The supermarket was founded by Arthur Rawdon Spinney (CBE), who, having served in the Staffordshire Yeomanry and later on the staff of General Allenby, set up operations in the suburbs of Alexandria, Egypt in 1924, which initially formed and organized the provision department of the Palestine Railways. He took over transporting contract to Mandate Palestine administration from two pioneering New Zealanders, Norman & Gerald Nairn, who established the first cross-desert bus service between Damascus & Baghdad following the First World War.

Setting up his import and shipping headquarters in Haifa, he later sold imported English goods from the Jaffa Road store, which were then a novelty in Mandate Palestine and Syria through his two companies Spinney's Ltd., and Full-worth Ltd., which contrasted with local merchants who only sold goods sourced from the region and were unfamiliar to the British living and serving there. His commercial position, and involvement with the Palestine Commissioner allowed him to also hold the post of a trustee for Haifa early in the Second World War.
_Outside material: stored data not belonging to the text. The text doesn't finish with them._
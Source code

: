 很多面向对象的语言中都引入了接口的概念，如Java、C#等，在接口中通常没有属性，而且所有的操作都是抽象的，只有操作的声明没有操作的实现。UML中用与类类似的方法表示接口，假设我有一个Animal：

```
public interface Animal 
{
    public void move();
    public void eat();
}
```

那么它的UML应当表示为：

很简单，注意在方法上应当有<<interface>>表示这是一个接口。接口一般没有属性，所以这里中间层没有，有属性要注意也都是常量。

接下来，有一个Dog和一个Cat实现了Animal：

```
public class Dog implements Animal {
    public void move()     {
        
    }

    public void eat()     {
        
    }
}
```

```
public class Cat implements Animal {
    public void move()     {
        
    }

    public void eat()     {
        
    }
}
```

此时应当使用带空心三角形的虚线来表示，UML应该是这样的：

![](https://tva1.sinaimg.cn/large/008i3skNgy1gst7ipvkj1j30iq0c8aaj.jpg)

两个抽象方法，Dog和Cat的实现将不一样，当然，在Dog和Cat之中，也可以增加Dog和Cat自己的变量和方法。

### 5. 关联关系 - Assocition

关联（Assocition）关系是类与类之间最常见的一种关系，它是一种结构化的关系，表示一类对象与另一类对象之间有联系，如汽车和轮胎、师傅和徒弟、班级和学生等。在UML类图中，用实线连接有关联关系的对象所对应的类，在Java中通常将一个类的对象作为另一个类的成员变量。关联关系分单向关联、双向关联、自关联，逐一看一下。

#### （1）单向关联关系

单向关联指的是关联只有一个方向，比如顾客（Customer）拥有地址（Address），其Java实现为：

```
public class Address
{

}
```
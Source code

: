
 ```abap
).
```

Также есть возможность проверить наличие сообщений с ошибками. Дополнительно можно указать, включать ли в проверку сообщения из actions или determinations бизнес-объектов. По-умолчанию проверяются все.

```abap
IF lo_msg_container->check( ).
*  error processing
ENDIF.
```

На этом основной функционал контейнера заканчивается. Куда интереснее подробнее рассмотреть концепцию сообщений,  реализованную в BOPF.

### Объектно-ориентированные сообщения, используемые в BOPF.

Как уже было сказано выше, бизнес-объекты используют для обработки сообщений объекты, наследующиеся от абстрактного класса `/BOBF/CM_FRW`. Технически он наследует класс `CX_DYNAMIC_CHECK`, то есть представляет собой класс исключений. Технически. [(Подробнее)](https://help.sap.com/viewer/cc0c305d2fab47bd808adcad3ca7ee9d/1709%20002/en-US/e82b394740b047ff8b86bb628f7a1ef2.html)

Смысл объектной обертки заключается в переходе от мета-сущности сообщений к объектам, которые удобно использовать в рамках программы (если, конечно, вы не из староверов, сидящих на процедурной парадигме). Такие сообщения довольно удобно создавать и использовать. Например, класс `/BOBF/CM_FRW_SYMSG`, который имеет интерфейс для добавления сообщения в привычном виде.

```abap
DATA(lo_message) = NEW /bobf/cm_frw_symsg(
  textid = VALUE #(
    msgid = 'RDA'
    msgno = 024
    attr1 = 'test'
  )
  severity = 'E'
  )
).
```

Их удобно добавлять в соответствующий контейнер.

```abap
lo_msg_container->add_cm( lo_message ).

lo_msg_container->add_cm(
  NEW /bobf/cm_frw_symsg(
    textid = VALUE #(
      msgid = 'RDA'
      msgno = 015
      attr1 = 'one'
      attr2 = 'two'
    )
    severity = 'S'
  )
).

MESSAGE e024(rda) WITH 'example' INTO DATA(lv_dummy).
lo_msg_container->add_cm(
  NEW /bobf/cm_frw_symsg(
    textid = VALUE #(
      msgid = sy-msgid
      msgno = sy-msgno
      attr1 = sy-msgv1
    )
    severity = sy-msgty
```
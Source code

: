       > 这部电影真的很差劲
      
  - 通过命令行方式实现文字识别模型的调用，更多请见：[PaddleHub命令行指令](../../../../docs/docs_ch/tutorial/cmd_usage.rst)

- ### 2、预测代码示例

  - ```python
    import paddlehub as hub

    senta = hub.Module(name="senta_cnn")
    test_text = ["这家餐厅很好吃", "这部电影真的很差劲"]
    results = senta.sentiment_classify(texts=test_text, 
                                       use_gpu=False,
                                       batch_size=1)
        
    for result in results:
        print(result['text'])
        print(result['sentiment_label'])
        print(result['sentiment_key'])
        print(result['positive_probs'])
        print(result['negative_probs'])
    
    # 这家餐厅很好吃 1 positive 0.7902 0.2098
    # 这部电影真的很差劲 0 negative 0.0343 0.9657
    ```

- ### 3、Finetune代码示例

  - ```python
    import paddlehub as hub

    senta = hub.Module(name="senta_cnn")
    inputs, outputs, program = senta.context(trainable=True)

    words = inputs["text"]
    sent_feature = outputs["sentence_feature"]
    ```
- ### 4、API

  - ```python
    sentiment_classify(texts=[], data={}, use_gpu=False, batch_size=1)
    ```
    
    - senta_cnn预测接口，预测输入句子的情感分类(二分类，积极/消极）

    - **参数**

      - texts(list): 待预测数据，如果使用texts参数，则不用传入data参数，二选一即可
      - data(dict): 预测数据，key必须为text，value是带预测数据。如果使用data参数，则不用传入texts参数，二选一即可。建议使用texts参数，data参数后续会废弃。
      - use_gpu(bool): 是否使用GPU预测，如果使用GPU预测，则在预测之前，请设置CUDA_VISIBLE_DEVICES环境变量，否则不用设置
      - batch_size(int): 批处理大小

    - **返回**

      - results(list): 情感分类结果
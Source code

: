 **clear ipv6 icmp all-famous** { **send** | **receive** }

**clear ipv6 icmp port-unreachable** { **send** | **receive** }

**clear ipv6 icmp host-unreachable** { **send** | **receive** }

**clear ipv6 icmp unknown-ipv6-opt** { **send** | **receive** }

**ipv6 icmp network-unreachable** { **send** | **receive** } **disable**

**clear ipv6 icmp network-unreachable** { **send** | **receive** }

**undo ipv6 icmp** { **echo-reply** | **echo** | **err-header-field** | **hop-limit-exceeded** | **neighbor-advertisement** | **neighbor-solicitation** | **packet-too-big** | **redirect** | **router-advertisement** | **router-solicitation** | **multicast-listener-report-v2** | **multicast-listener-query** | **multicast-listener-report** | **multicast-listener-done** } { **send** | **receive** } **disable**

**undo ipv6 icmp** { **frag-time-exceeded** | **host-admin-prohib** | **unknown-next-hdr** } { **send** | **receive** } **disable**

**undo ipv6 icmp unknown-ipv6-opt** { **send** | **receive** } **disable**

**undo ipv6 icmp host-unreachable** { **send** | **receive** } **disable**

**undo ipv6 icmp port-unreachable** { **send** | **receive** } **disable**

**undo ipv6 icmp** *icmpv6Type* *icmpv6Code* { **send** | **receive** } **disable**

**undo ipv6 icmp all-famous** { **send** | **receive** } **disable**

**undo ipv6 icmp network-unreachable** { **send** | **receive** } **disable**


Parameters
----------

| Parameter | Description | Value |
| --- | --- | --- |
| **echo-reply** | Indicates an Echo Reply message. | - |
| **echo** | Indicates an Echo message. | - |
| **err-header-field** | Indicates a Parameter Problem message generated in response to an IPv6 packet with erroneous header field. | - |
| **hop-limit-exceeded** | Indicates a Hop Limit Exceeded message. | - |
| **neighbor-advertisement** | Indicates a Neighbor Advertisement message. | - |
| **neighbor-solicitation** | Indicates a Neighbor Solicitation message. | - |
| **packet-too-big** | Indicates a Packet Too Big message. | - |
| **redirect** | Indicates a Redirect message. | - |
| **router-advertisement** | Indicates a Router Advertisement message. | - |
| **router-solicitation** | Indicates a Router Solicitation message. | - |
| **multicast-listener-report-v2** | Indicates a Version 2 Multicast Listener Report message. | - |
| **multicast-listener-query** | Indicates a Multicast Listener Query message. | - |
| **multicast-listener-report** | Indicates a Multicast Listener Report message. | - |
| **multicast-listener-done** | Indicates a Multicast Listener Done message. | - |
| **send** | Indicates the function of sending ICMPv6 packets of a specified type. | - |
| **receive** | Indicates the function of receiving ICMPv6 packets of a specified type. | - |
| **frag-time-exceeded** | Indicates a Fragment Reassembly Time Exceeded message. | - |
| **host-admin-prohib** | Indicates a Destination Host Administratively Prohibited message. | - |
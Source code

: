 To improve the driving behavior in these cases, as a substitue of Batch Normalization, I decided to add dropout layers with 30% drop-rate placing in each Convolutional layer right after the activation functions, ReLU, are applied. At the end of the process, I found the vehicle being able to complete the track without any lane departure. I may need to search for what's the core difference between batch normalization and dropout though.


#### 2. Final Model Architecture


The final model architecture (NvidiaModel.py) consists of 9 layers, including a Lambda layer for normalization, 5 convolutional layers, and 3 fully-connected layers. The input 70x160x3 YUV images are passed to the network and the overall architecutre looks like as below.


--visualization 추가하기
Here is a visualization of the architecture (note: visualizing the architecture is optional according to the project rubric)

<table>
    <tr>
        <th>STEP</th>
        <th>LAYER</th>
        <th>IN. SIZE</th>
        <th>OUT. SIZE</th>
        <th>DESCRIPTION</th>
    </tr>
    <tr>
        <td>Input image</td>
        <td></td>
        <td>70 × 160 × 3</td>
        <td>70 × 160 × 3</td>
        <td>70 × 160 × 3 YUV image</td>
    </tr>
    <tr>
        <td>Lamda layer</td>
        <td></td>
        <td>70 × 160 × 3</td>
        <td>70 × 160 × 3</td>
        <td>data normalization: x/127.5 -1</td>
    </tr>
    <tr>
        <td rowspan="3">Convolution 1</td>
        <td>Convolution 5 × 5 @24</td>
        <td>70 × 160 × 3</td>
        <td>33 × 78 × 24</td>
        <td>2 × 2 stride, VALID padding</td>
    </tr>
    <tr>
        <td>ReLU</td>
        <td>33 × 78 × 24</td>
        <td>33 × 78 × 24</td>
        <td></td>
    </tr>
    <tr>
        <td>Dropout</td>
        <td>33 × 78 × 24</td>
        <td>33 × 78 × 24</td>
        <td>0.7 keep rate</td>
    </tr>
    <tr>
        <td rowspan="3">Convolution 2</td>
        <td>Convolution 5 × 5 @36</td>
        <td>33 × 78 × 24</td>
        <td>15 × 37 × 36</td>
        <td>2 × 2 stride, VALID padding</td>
During the Second World War Rawdon Spinney also served as the Hungarian Consul General in Palestine, having moved house to Jerusalem, with two stores operated at the Spinney's (Spinney's Ltd., Haifa) Greek Colony branch, and Mamillah Road premises until 1949.

Initially Spinneys branches were located in the major regional cities frequented by British subjects via the railway line: Alexandria, Cairo, Haifa, Acre where it operated the Kabri Mineral Factory and Damascus. Since mid-1920s Haifa branch, where Spinney married Cecil Joan Glegg in 1928, and was later the President of The Haifa Rotary Club, also served as agents for Peninsular and Oriental Steam Navigation Company Traders & Shippers Ltd. Due to interruption to railway services, on which Spinneys depended, with the start of the 1936–1939 Arab revolt in Palestine it moved its Haifa branch, from Mandate Palestine to Baghdad.

Mr Spinney joined the UK establishment when his daughter Elisabeth married John Slim, 2nd Viscount Slim in 1958 in London.

In the 1960s Rawdon Spinney retired from active participation in the managing of the stores, and died in August 1973 in Littlehampton, Sussex, where he was buried in the Crematorium.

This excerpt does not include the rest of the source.